> Activity:
This exercise calls for copying every line below that holds the word "uploaded".

--- START ---

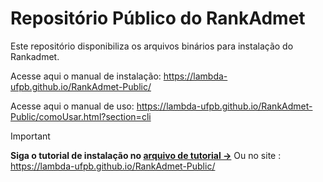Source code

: # Repositório Público do RankAdmet

Este repositório disponibiliza os arquivos binários para instalação do Rankadmet.

Acesse aqui o manual de instalação: https://lambda-ufpb.github.io/RankAdmet-Public/

Acesse aqui o manual de uso: https://lambda-ufpb.github.io/RankAdmet-Public/comoUsar.html?section=cli

> [!IMPORTANT]
> **Siga o tutorial de instalação no
> [arquivo de tutorial &rarr;](Installation_tutorial.md)**
> Ou no site : https://lambda-ufpb.github.io/RankAdmet-Public/
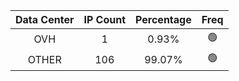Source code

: | Data Center | IP Count | Percentage | Freq |
|:------------:|:--------:|:-----------:|:-----:|
| OVH | 1 | 0.93% | 🟢 |
| OTHER | 106 | 99.07% | 🟢 |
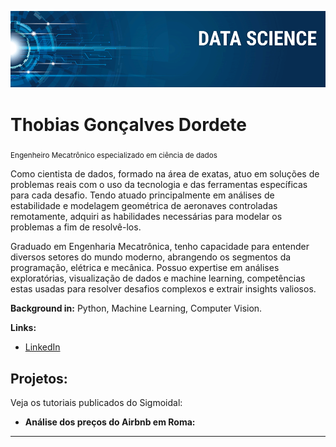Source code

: <p align="center">
  <img src="banner.png" >
</p>

# Thobias Gonçalves Dordete
<sub>Engenheiro Mecatrônico especializado em ciência de dados</sub>

Como cientista de dados, formado na área de exatas, atuo em soluções de problemas reais com o uso da tecnologia e das ferramentas específicas para cada desafio. Tendo atuado principalmente em análises de estabilidade e modelagem geométrica de aeronaves controladas remotamente, adquiri as habilidades necessárias para modelar os problemas a fim de resolvê-los.

Graduado em Engenharia Mecatrônica, tenho capacidade para entender diversos setores do mundo moderno, abrangendo os segmentos da programação, elétrica e mecânica. Possuo expertise em análises exploratórias, visualização de dados e machine learning, competências estas usadas para resolver desafios complexos e extrair insights valiosos.

**Background in:** Python, Machine Learning, Computer Vision.

**Links:**
* [LinkedIn](https://www.linkedin.com/in/thobias-gon%25C3%25A7alves-dordete-33b19720a)

## Projetos:
Veja os tutoriais publicados do Sigmoidal:

* **Análise dos preços do Airbnb em Roma:** 

---




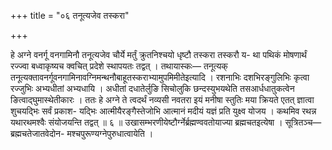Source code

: +++
title = "०६ तनूत्यजेव तस्करा"

+++

हे अग्ने वनर्गू वनगामिनौ तनूत्यजेव चौर्ये मर्तुं क्रुतनिश्चयो धृष्टौ तस्करा तस्करौ य- था पथिकं मोषणार्थं रज्ज्वा बध्वाकृष्यच क्वचित् प्रदेशे स्थापयतः तद्वत् । तथायास्कः— तनूत्यक् तनूत्यक्तावनर्गूवनगामिनावग्निमन्थनौबाहूतस्कराभ्यामुपमिमीतेइत्यादि । रशनाभिः दशभिरङ्गुलिभिः कृत्वा रज्जुभिः अभ्यधीतां अभ्यधायि । अधीतां दधातेर्लुङि सिचोलुकि छन्दस्युभयथेति तसआर्धधातुकत्वेन ङित्वाद्घुमास्थेतीकारः । ततः हे अग्ने ते त्वदर्थं नव्यसी नवतरा इयं मनीषा स्तुतिः मया क्रियते एतत् ज्ञात्वा शुचयद्भिः सर्वं प्रकाश- यद्भिः आत्मीयैरङ्गैस्तेजोभि आत्मानं मदीयं यज्ञं प्रति युक्ष्व योजय । कथमिव रथन्न यथारथमश्वैः संयोजयन्ति तद्वत् ॥ ६ ॥ उखासम्भरणीयेष्टौर्ग्नेर्ब्रह्मण्ववतोयाज्या ब्रह्मचतइत्येषा । सूत्रितञ्च—ब्रह्मचतेजातवेदोन- मश्चपुरूण्यग्नेपुरुधात्वायेति ।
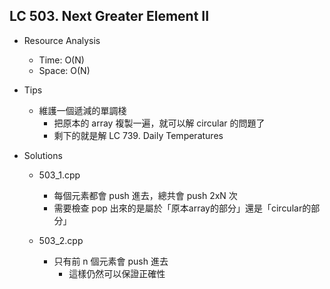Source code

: ## LC 503. Next Greater Element II
- Resource Analysis
    - Time: O(N)
    - Space: O(N)

- Tips
    - 維護一個遞減的單調棧
        - 把原本的 array 複製一遍，就可以解 circular 的問題了
        - 剩下的就是解 LC 739. Daily Temperatures

- Solutions
    - 503_1.cpp
        - 每個元素都會 push 進去，總共會 push 2xN 次
        - 需要檢查 pop 出來的是屬於「原本array的部分」還是「circular的部分」
     
    - 503_2.cpp
        - 只有前 n 個元素會 push 進去
            - 這樣仍然可以保證正確性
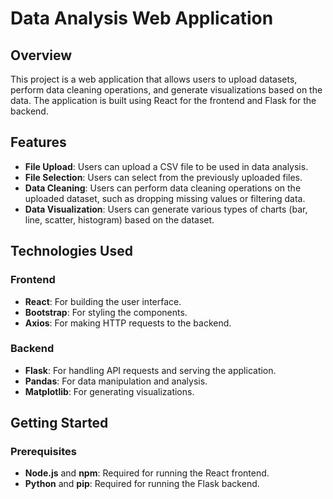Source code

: # Data Analysis Web Application

## Overview

This project is a web application that allows users to upload datasets, perform data cleaning operations, and generate visualizations based on the data. The application is built using React for the frontend and Flask for the backend. 

## Features

- **File Upload**: Users can upload a CSV file to be used in data analysis.
- **File Selection**: Users can select from the previously uploaded files.
- **Data Cleaning**: Users can perform data cleaning operations on the uploaded dataset, such as dropping missing values or filtering data.
- **Data Visualization**: Users can generate various types of charts (bar, line, scatter, histogram) based on the dataset.

## Technologies Used

### Frontend
- **React**: For building the user interface.
- **Bootstrap**: For styling the components.
- **Axios**: For making HTTP requests to the backend.

### Backend
- **Flask**: For handling API requests and serving the application.
- **Pandas**: For data manipulation and analysis.
- **Matplotlib**: For generating visualizations.

## Getting Started

### Prerequisites

- **Node.js** and **npm**: Required for running the React frontend.
- **Python** and **pip**: Required for running the Flask backend.
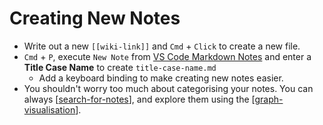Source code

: # Creating New Notes

- Write out a new `[[wiki-link]]` and `Cmd` + `Click` to create a new file.
- `Cmd` + `P`, execute `New Note` from [VS Code Markdown Notes](<(https://marketplace.visualstudio.com/items?itemName=kortina.vscode-markdown-notes)>) and enter a **Title Case Name** to create `title-case-name.md`
  - Add a keyboard binding to make creating new notes easier.
- You shouldn't worry too much about categorising your notes. You can always [[search-for-notes]], and explore them using the [[graph-visualisation]].

[//begin]: # "Autogenerated link references for markdown compatibility"
[search-for-notes]: search-for-notes "Search for Notes"
[graph-visualisation]: graph-visualisation "Graph visualisation"
[//end]: # "Autogenerated link references"
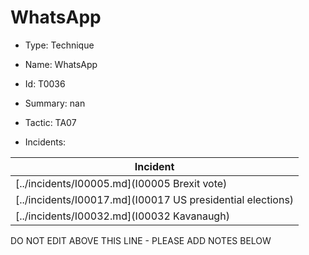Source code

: # WhatsApp

* Type: Technique

* Name: WhatsApp

* Id: T0036

* Summary: nan

* Tactic: TA07

* Incidents:

| Incident |
| --------- |
| [../incidents/I00005.md](I00005 Brexit vote) |
| [../incidents/I00017.md](I00017 US presidential elections) |
| [../incidents/I00032.md](I00032 Kavanaugh) |

DO NOT EDIT ABOVE THIS LINE - PLEASE ADD NOTES BELOW
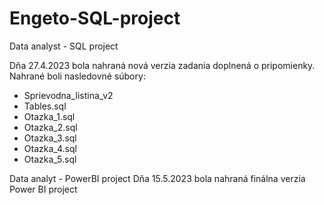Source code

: # Engeto-SQL-project
Data analyst - SQL project

Dňa 27.4.2023 bola nahraná nová verzia zadania doplnená o pripomienky.
Nahrané boli nasledovné súbory:
 - Sprievodna_listina_v2
 - Tables.sql
 - Otazka_1.sql
 - Otazka_2.sql
 - Otazka_3.sql
 - Otazka_4.sql
 - Otazka_5.sql

Data analyt - PowerBI project
Dňa 15.5.2023 bola nahraná finálna verzia Power BI project
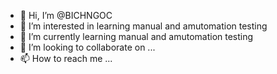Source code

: - 👋 Hi, I’m @BICHNGOC
- 👀 I’m interested in learning manual and amutomation testing
- 🌱 I’m currently learning manual and amutomation testing
- 💞️ I’m looking to collaborate on ...
- 📫 How to reach me ...

<!---
BICHNGOC2021/BICHNGOC2021 is a ✨ special ✨ repository because its `README.md` (this file) appears on your GitHub profile.
You can click the Preview link to take a look at your changes.
--->
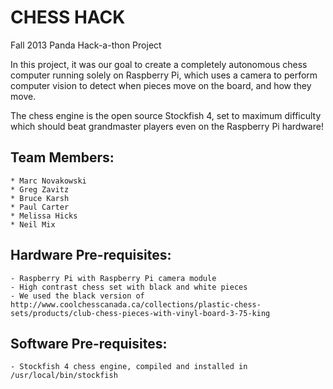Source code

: CHESS HACK
==========

Fall 2013 Panda Hack-a-thon Project

In this project, it was our goal to create a completely autonomous chess computer running solely on Raspberry Pi, which uses a camera to perform computer vision to detect when pieces move on the board, and how they move.

The chess engine is the open source Stockfish 4, set to maximum difficulty which should beat grandmaster players even on the Raspberry Pi hardware!

Team Members:
-------------
	* Marc Novakowski
	* Greg Zavitz
	* Bruce Karsh
	* Paul Carter
	* Melissa Hicks
	* Neil Mix

Hardware Pre-requisites:
------------------------
	- Raspberry Pi with Raspberry Pi camera module
	- High contrast chess set with black and white pieces
	- We used the black version of http://www.coolchesscanada.ca/collections/plastic-chess-sets/products/club-chess-pieces-with-vinyl-board-3-75-king

Software Pre-requisites:
------------------------
	- Stockfish 4 chess engine, compiled and installed in /usr/local/bin/stockfish
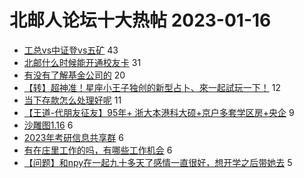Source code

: # 北邮人论坛十大热帖 2023-01-16

- [工总vs中证登vs五矿](https://bbs.byr.cn/article/Job/2182625) 43
- [北邮什么时候能开通校友卡](https://bbs.byr.cn/article/Talking/6377792) 31
- [有没有了解基金公司的](https://bbs.byr.cn/article/WorkLife/1191619) 20
- [【转】超神准！星座小王子独创的新型占卜、來一起試玩一下！](https://bbs.byr.cn/article/Constellations/326533) 12
- [当下存款怎么处理好呢](https://bbs.byr.cn/article/Financial/82404) 11
- [【王道-代朋友征友】95年+ 浙大本港科大硕+京户多套学区房+央企](https://bbs.byr.cn/article/Friends/2033589) 9
- [沙雕图1.16](https://bbs.byr.cn/article/Picture/3335765) 6
- [2023年考研信息共享群](https://bbs.byr.cn/article/AimBUPT/107254) 6
- [有在庄里工作的吗，有哪些工作机会](https://bbs.byr.cn/article/Hebei/251376) 6
- [【问题】和npy在一起九十多天了感情一直很好，想开学之后带她去](https://bbs.byr.cn/article/Health/230147) 5


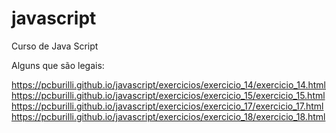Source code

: # javascript
 Curso de Java Script

Alguns que são legais:

https://pcburilli.github.io/javascript/exercicios/exercicio_14/exercicio_14.html
https://pcburilli.github.io/javascript/exercicios/exercicio_15/exercicio_15.html
https://pcburilli.github.io/javascript/exercicios/exercicio_17/exercicio_17.html
https://pcburilli.github.io/javascript/exercicios/exercicio_18/exercicio_18.html

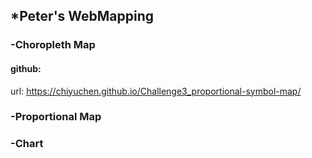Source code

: ## *Peter's WebMapping

### -Choropleth Map
#### github:
  url: https://chiyuchen.github.io/Challenge3_proportional-symbol-map/

### -Proportional Map

### -Chart
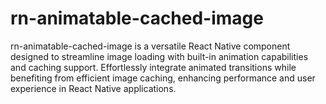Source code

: # rn-animatable-cached-image
rn-animatable-cached-image is a versatile React Native component designed to streamline image loading with built-in animation capabilities and caching support. Effortlessly integrate animated transitions while benefiting from efficient image caching, enhancing performance and user experience in React Native applications.
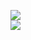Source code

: [![](https://img.shields.io/badge/Made%20With-Github%20Spray-lightgrey.svg?style=for-the-badge&logo=github)](https://github.com/Annihil/github-spray#29148)  
[![](https://i.imgur.com/2DrTn0Z.gif)](https://github.com/Annihil/github-spray)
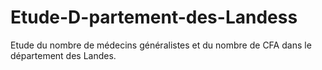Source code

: # Etude-D-partement-des-Landess
Etude du nombre de médecins généralistes et du nombre de CFA dans le département des Landes.
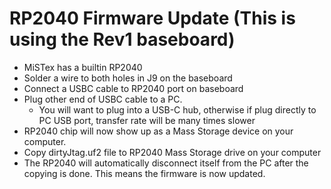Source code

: 
# RP2040 Firmware Update (This is using the Rev1 baseboard)
- MiSTex has a builtin RP2040
- Solder a wire to both holes in J9 on the baseboard
- Connect a USBC cable to RP2040 port on baseboard
- Plug other end of USBC cable to a PC. 
    - You will want to plug into a USB-C hub, otherwise if plug directly to PC USB port, transfer rate will be many times slower
- RP2040 chip will now show up as a Mass Storage device on your computer.
- Copy dirtyJtag.uf2 file to RP2040 Mass Storage drive on your computer
- The RP2040 will automatically disconnect itself from the PC after the copying is done. This means the firmware is now updated.

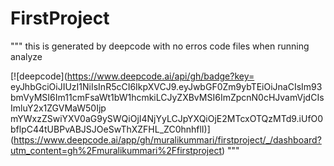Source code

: # FirstProject
"""
this is generated by deepcode with no erros code files when running analyze

[![deepcode](https://www.deepcode.ai/api/gh/badge?key=
eyJhbGciOiJIUzI1NiIsInR5cCI6IkpXVCJ9.eyJwbGF0Zm9ybTEiOiJnaCIsIm93bmVyMSI6Im11cmFsaWt1bW1hcmkiLCJyZXBvMSI6ImZpcnN0cHJvamVjdCIsImluY2x1ZGVMaW50Ijp
mYWxzZSwiYXV0aG9ySWQiOjI4NjYyLCJpYXQiOjE2MTcxOTQzMTd9.iUfO0bflpC44tUBPvABJSJOeSwThXZFHL_ZC0hnhflI)]
(https://www.deepcode.ai/app/gh/muralikummari/firstproject/_/dashboard?utm_content=gh%2Fmuralikummari%2Ffirstproject)
"""

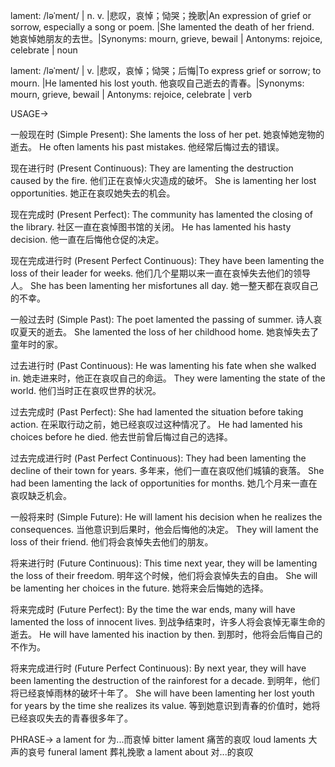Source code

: lament: /ləˈment/ | n. v. |悲叹，哀悼；恸哭；挽歌|An expression of grief or sorrow, especially a song or poem.  |She lamented the death of her friend. 她哀悼她朋友的去世。|Synonyms: mourn, grieve, bewail | Antonyms: rejoice, celebrate | noun

lament: /ləˈment/ | v. |悲叹，哀悼；恸哭；后悔|To express grief or sorrow; to mourn. |He lamented his lost youth. 他哀叹自己逝去的青春。|Synonyms: mourn, grieve, bewail | Antonyms: rejoice, celebrate | verb


USAGE->

一般现在时 (Simple Present):
She laments the loss of her pet. 她哀悼她宠物的逝去。
He often laments his past mistakes. 他经常后悔过去的错误。

现在进行时 (Present Continuous):
They are lamenting the destruction caused by the fire. 他们正在哀悼火灾造成的破坏。
She is lamenting her lost opportunities. 她正在哀叹她失去的机会。

现在完成时 (Present Perfect):
The community has lamented the closing of the library. 社区一直在哀悼图书馆的关闭。
He has lamented his hasty decision. 他一直在后悔他仓促的决定。

现在完成进行时 (Present Perfect Continuous):
They have been lamenting the loss of their leader for weeks.  他们几个星期以来一直在哀悼失去他们的领导人。
She has been lamenting her misfortunes all day. 她一整天都在哀叹自己的不幸。

一般过去时 (Simple Past):
The poet lamented the passing of summer. 诗人哀叹夏天的逝去。
She lamented the loss of her childhood home. 她哀悼失去了童年时的家。

过去进行时 (Past Continuous):
He was lamenting his fate when she walked in. 她走进来时，他正在哀叹自己的命运。
They were lamenting the state of the world. 他们当时正在哀叹世界的状况。

过去完成时 (Past Perfect):
She had lamented the situation before taking action. 在采取行动之前，她已经哀叹过这种情况了。
He had lamented his choices before he died. 他去世前曾后悔过自己的选择。

过去完成进行时 (Past Perfect Continuous):
They had been lamenting the decline of their town for years. 多年来，他们一直在哀叹他们城镇的衰落。
She had been lamenting the lack of opportunities for months. 她几个月来一直在哀叹缺乏机会。

一般将来时 (Simple Future):
He will lament his decision when he realizes the consequences. 当他意识到后果时，他会后悔他的决定。
They will lament the loss of their friend. 他们将会哀悼失去他们的朋友。

将来进行时 (Future Continuous):
This time next year, they will be lamenting the loss of their freedom. 明年这个时候，他们将会哀悼失去的自由。
She will be lamenting her choices in the future. 她将来会后悔她的选择。

将来完成时 (Future Perfect):
By the time the war ends, many will have lamented the loss of innocent lives. 到战争结束时，许多人将会哀悼无辜生命的逝去。
He will have lamented his inaction by then. 到那时，他将会后悔自己的不作为。


将来完成进行时 (Future Perfect Continuous):
By next year, they will have been lamenting the destruction of the rainforest for a decade. 到明年，他们将已经哀悼雨林的破坏十年了。
She will have been lamenting her lost youth for years by the time she realizes its value. 等到她意识到青春的价值时，她将已经哀叹失去的青春很多年了。


PHRASE->
a lament for  为...而哀悼
bitter lament  痛苦的哀叹
loud laments  大声的哀号
funeral lament  葬礼挽歌
a lament about  对...的哀叹
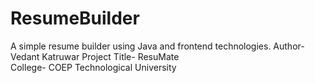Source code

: # ResumeBuilder
 A simple resume builder using Java and frontend technologies.
Author- Vedant Katruwar
Project Title- ResuMate  
College- COEP Technological University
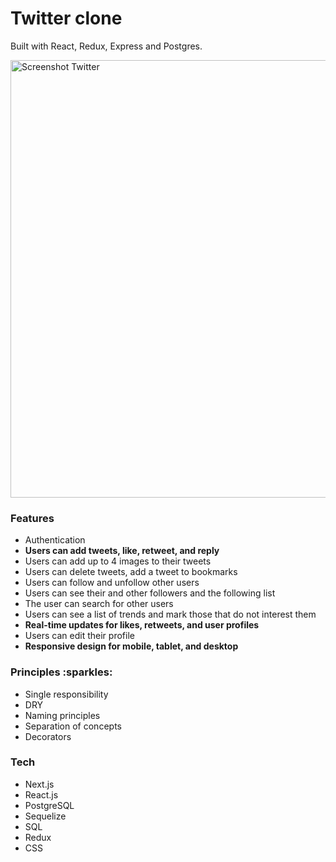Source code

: <h1>Twitter clone</h3>

<p>Built with React, Redux, Express and Postgres. </p>

<img width="700" alt="Screenshot Twitter" src="https://github.com/lkurash/Twitter/assets/105499318/3f29745d-36c6-4468-b218-2ebf6d6d44d3">

<h3>Features</h4>
<ul>
  <li>Authentication</li>
  <li><b>Users can add tweets, like, retweet, and reply</b></li>
  <li>Users can add up to 4 images to their tweets</li>
  <li>Users can delete tweets, add a tweet to bookmarks</li>
  <li>Users can follow and unfollow other users</li>
  <li>Users can see their and other followers and the following list</li>
  <li>The user can search for other users</li>
  <li>Users can see a list of trends and mark those that do not interest them</li>
  <li><b>Real-time updates for likes, retweets, and user profiles</b></li>
  <li>Users can edit their profile</li>
  <li><b>Responsive design for mobile, tablet, and desktop</b></li>
</ul>

<h3>Principles :sparkles:</h4>
<ul>
  <li>Single responsibility</li>
  <li>DRY</li>
  <li>Naming principles</li>
  <li>Separation of concepts</li>
  <li>Decorators</li>
</ul>

<h3>Tech</h4>
<ul>
  <li>Next.js</li>
  <li>React.js</li>
  <li>PostgreSQL</li>
  <li>Sequelize</li>
  <li>SQL</li>
  <li>Redux</li>
  <li>CSS</li>
</ul>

--- END ---

> Completed exercise:
- **File Selection**: Users can select from the previously uploaded files.
- **Data Cleaning**: Users can perform data cleaning operations on the uploaded dataset, such as dropping missing values or filtering data.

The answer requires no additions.